Bundling. She’d heard of that. It required a board down the middle of the bed, which was ridiculous. She smiled at the thought of him dragging some big long board up the stairs. Wet board. Her smile disappeared, and she shivered.
Footsteps in the hall. The sound of the key turning and door opening. She kept her eyes closed, determined to pretend to be asleep. Boots sounded on the bare floorboards, so did clicking, clicking, the scent of—wet dog. Hassie’s eyes flew open, and she sat up.
Bedraggled and still wet, Gunner didn’t waste a glance on her and curled up so close to the stove his hair would probably singe.
Bret sat on the chair to pull off his boots. “The checker boys had a few drinks with the last games, and when Vance started locking up, he found a window half-open and a big puddle underneath. Somehow Gunner slipped through the door right when old Vance was getting a mop. I figure what he doesn’t know won’t hurt him.”
And how exactly had Bret opened a window without anyone noticing? Not only that.... Hassie made a wing of one arm and imitated Gunner lifting his leg.

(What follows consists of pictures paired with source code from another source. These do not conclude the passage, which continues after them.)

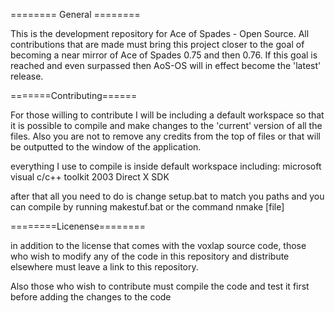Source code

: ======== General ========

This is the development repository for Ace of Spades - Open Source. All contributions that are made must bring this project closer to the goal of becoming a near mirror of Ace of Spades 0.75 and then 0.76. If this goal is reached and even surpassed then AoS-OS will in effect become the 'latest' release.

=======Contributing======

For those willing to contribute I will be including a default workspace so that it is possible to compile and make changes to the 'current' version of all the files. Also you are not to remove any credits from the top of files or that will be outputted to the window of the application.

everything I use to compile is inside default workspace including:
microsoft visual c/c++ toolkit 2003
Direct X SDK

after that all you need to do is change setup.bat to match you paths and you can compile by running makestuf.bat or the command nmake [file]

========Licenense========

in addition to the license that comes with the voxlap source code, those who wish to modify any of the code in this repository and distribute elsewhere must leave a link to this repository.

Also those who wish to contribute must compile the code and test it first before adding the changes to the code
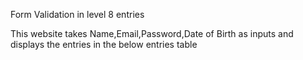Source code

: Form Validation in level 8 entries 


This website takes Name,Email,Password,Date of Birth as inputs and displays the entries in the below entries table
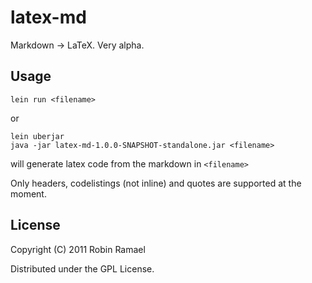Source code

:# latex-md

Markdown -> LaTeX. Very alpha.

## Usage

    lein run <filename>

or

    lein uberjar
    java -jar latex-md-1.0.0-SNAPSHOT-standalone.jar <filename>

will generate latex code from the markdown in `<filename>`


Only headers, codelistings (not inline) and quotes are supported at the moment.

## License

Copyright (C) 2011 Robin Ramael

Distributed under the GPL License.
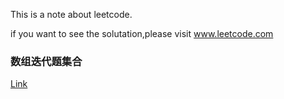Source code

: This is a note about leetcode.

if you want to see the solutation,please visit www.leetcode.com

### 数组迭代题集合
[Link](https://github.com/lsill/leetcode/blob/main/arr_demo/readme.md)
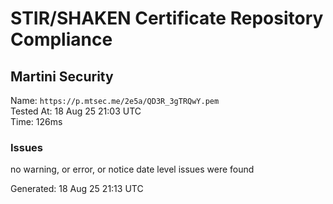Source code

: # STIR/SHAKEN Certificate Repository Compliance

## Martini Security

Name: `https://p.mtsec.me/2e5a/QD3R_3gTRQwY.pem`\
Tested At: 18 Aug 25 21:03 UTC\
Time: 126ms

### Issues

no warning, or error, or notice date level issues were found

Generated: 18 Aug 25 21:13 UTC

“No, he and I had to go over the rules his first time in a hotel. He’s fine.”
His first time. Maybe tomorrow she’d ask.
Bret dropped a bedroll, the blanket stuffed plump with who knew what onto the bed. Not a board but a barrier of sorts. He blew out the light, moved around in the dark for a few minutes, and then the mattress sank under his weight.
“If I get—rude in my sleep, just pinch me hard.”
Hassie rolled so her back was to him, not sure if she felt more like laughing or crying. The thought of pinching him held no appeal, but she wished she had the nerve to smack him a few times with that bedroll.
She woke once in the night to the sound of rain lashing hard on the windows. Her head was pillowed on the bedroll, her nose against Bret’s shoulder, her hand on his arm. For long seconds she barely breathed. He should pinch her. She should ease away back to her own side of the bed.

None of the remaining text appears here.